Upgrading Kubernetes Applications

This section describes how to upgrade applications and platform components in the Kubernetes cluster.

The cluster is managed using a GitOps-style workflow:

The vendor/ folder is a Git submodule pointing to the upstream Helm deployments repository.
The overrides/ folder contains cluster-specific Helm values and templates.
Upgrades are performed by pinning vendor/ to a new tag, then adjusting overrides if needed.

Important
Always review upstream release notes and test upgrades in a safe window.
Some components (especially storage and networking) can be disruptive.

Concepts

Vendor submodule

The repository includes vendor/ as a Git submodule:

[submodule "vendor"]
  path = vendor
  url = https://github.com/AarhusAI/helm-deployments

This allows the cluster to track upstream chart changes by tag.

Overrides

Overrides are placed under:

overrides/<application>/values.yaml
overrides/<application>/templates/*.yaml

These files contain local, environment-specific configuration, such as:

hostnames / ingress rules
storage settings
OIDC / authentication integration
resource limits
sealed secrets templates

When upgrading, you should assume:

upstream defaults may change
value keys may be renamed/removed
new required values may appear

Upgrade workflow (recommended)

1) Pick the target version

Determine the target upstream tag you want to upgrade to in the vendor repo.

In general, prefer:

the latest stable tag
or a tag that contains a specific required fix

2) Update the vendor submodule to the new tag

From the root of the cluster repo:

cd vendor
git fetch --tags
git checkout tags/<TAG>
cd ..
git add vendor
git commit -m "Updated vendor submodule to version <TAG>"

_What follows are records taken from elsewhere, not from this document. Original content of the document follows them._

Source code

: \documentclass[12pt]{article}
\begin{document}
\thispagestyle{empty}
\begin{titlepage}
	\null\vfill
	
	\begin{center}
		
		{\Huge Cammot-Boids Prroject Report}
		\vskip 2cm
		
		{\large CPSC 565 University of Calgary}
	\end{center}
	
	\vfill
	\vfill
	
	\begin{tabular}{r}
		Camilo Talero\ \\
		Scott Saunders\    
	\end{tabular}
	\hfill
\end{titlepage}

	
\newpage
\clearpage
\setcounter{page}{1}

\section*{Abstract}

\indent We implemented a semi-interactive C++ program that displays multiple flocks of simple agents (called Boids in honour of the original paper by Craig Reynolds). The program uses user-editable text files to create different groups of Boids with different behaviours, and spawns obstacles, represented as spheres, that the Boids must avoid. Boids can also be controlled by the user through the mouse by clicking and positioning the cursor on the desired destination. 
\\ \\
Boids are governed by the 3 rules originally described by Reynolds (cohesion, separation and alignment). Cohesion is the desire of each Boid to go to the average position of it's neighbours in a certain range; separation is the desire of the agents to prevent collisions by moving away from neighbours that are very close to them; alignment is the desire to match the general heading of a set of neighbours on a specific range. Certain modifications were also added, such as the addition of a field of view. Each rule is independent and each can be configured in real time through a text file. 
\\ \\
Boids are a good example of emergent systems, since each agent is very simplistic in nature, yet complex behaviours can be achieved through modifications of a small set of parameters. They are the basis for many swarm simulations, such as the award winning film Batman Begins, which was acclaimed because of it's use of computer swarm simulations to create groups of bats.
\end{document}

If you are switching between branches/tags often, make sure the submodule is properly initialized:

git submodule update --init --recursive

3) Review differences between vendor versions

Before applying anything to the cluster, inspect what changed upstream:

cd vendor
git diff tags/<OLD_TAG> tags/<NEW_TAG>

Focus on:

chart template changes
values.yaml schema changes
image tag updates
new CRDs or removed APIs

If the vendor repo includes a changelog, review that as well.

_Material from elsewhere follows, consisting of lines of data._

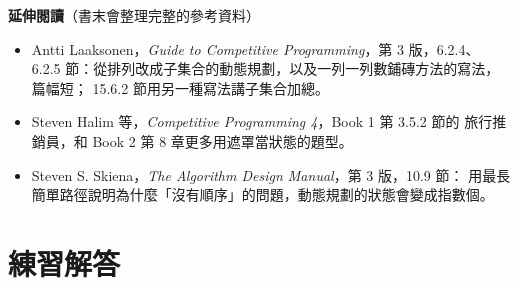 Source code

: \textbf{延伸閱讀}（書末會整理完整的參考資料）

\begin{itemize}
\item Antti Laaksonen，\textit{Guide to Competitive Programming}，第 3 版，6.2.4、
6.2.5 節：從排列改成子集合的動態規劃，以及一列一列數鋪磚方法的寫法，篇幅短；
15.6.2 節用另一種寫法講子集合加總。
\item Steven Halim 等，\textit{Competitive Programming 4}，Book 1 第 3.5.2 節的
旅行推銷員，和 Book 2 第 8 章更多用遮罩當狀態的題型。
\item Steven S. Skiena，\textit{The Algorithm Design Manual}，第 3 版，10.9 節：
用最長簡單路徑說明為什麼「沒有順序」的問題，動態規劃的狀態會變成指數個。
\end{itemize}

\section*{練習解答}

4) Update overrides (if required)

After updating vendor/, validate each overridden chart:

Compare your overrides with upstream values.yaml changes.
Check for renamed keys, removed options, and new required values.
If templates are overridden in overrides/<app>/templates/, verify that:
- labels/selectors still match
- API versions are still supported
- the upstream chart did not replace the template you override

Common signs you need to adjust overrides:

Helm render errors
Argo CD diff loops
Pods stuck in CrashLoopBackOff due to missing env vars
CRDs out of date

5) Apply the upgrade

How upgrades are applied depends on whether the component is:

managed through Argo CD / applications (typical for most apps)
or applied via scripts (typical for cluster-level components)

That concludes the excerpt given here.